**Provided material**
:::
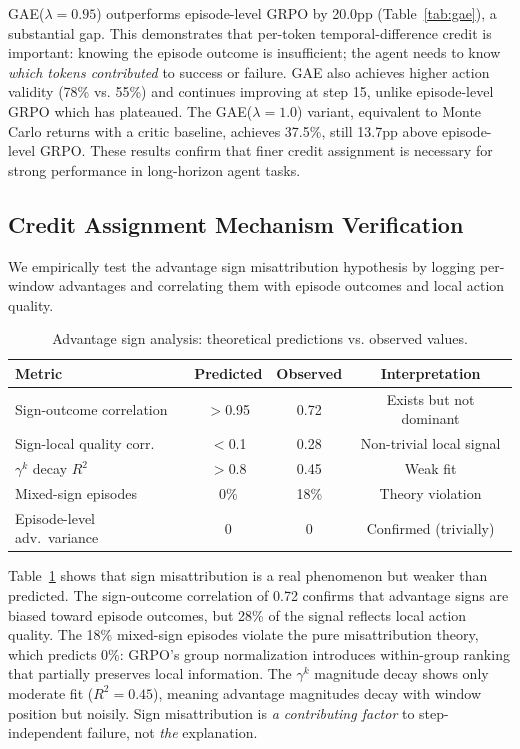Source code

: \documentclass[11pt]{article}
\begin{document}
GAE($\lambda{=}0.95$) outperforms episode-level GRPO by 20.0pp (Table~\ref{tab:gae}), a substantial gap.
This demonstrates that per-token temporal-difference credit is important: knowing the episode outcome is insufficient; the agent needs to know \emph{which tokens contributed} to success or failure.
GAE also achieves higher action validity (78\% vs. 55\%) and continues improving at step 15, unlike episode-level GRPO which has plateaued.
The GAE($\lambda{=}1.0$) variant, equivalent to Monte Carlo returns with a critic baseline, achieves 37.5\%, still 13.7pp above episode-level GRPO.
These results confirm that finer credit assignment is necessary for strong performance in long-horizon agent tasks.

\subsection{Credit Assignment Mechanism Verification}

We empirically test the advantage sign misattribution hypothesis by logging per-window advantages and correlating them with episode outcomes and local action quality.

\begin{table}[h]
\centering
\caption{Advantage sign analysis: theoretical predictions vs. observed values.}
\label{tab:mechanism}
\begin{tabular}{lccc}
\toprule
Metric & Predicted & Observed & Interpretation \\
\midrule
Sign-outcome correlation   & $>$0.95 & 0.72 & Exists but not dominant \\
Sign-local quality corr.   & $<$0.1  & 0.28 & Non-trivial local signal \\
$\gamma^k$ decay $R^2$     & $>$0.8  & 0.45 & Weak fit \\
Mixed-sign episodes         & 0\%     & 18\% & Theory violation \\
Episode-level adv.\ variance & 0       & 0    & Confirmed (trivially) \\
\bottomrule
\end{tabular}
\end{table}

Table~\ref{tab:mechanism} shows that sign misattribution is a real phenomenon but weaker than predicted.
The sign-outcome correlation of 0.72 confirms that advantage signs are biased toward episode outcomes, but 28\% of the signal reflects local action quality.
The 18\% mixed-sign episodes violate the pure misattribution theory, which predicts 0\%: GRPO's group normalization introduces within-group ranking that partially preserves local information.
The $\gamma^k$ magnitude decay shows only moderate fit ($R^2 = 0.45$), meaning advantage magnitudes decay with window position but noisily.
Sign misattribution is \emph{a contributing factor} to step-independent failure, not \emph{the} explanation.
\end{document}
:::
**Goal of the exercise**
Beginning at the line with "We empirically test" and ending at the line with "not dominant \\", reproduce each line of the data above exactly, and add no other lines.

**Answer space**
We empirically test the advantage sign misattribution hypothesis by logging per-window advantages and correlating them with episode outcomes and local action quality.

\begin{table}[h]
\centering
\caption{Advantage sign analysis: theoretical predictions vs. observed values.}
\label{tab:mechanism}
\begin{tabular}{lccc}
\toprule
Metric & Predicted & Observed & Interpretation \\
\midrule
Sign-outcome correlation   & $>$0.95 & 0.72 & Exists but not dominant \\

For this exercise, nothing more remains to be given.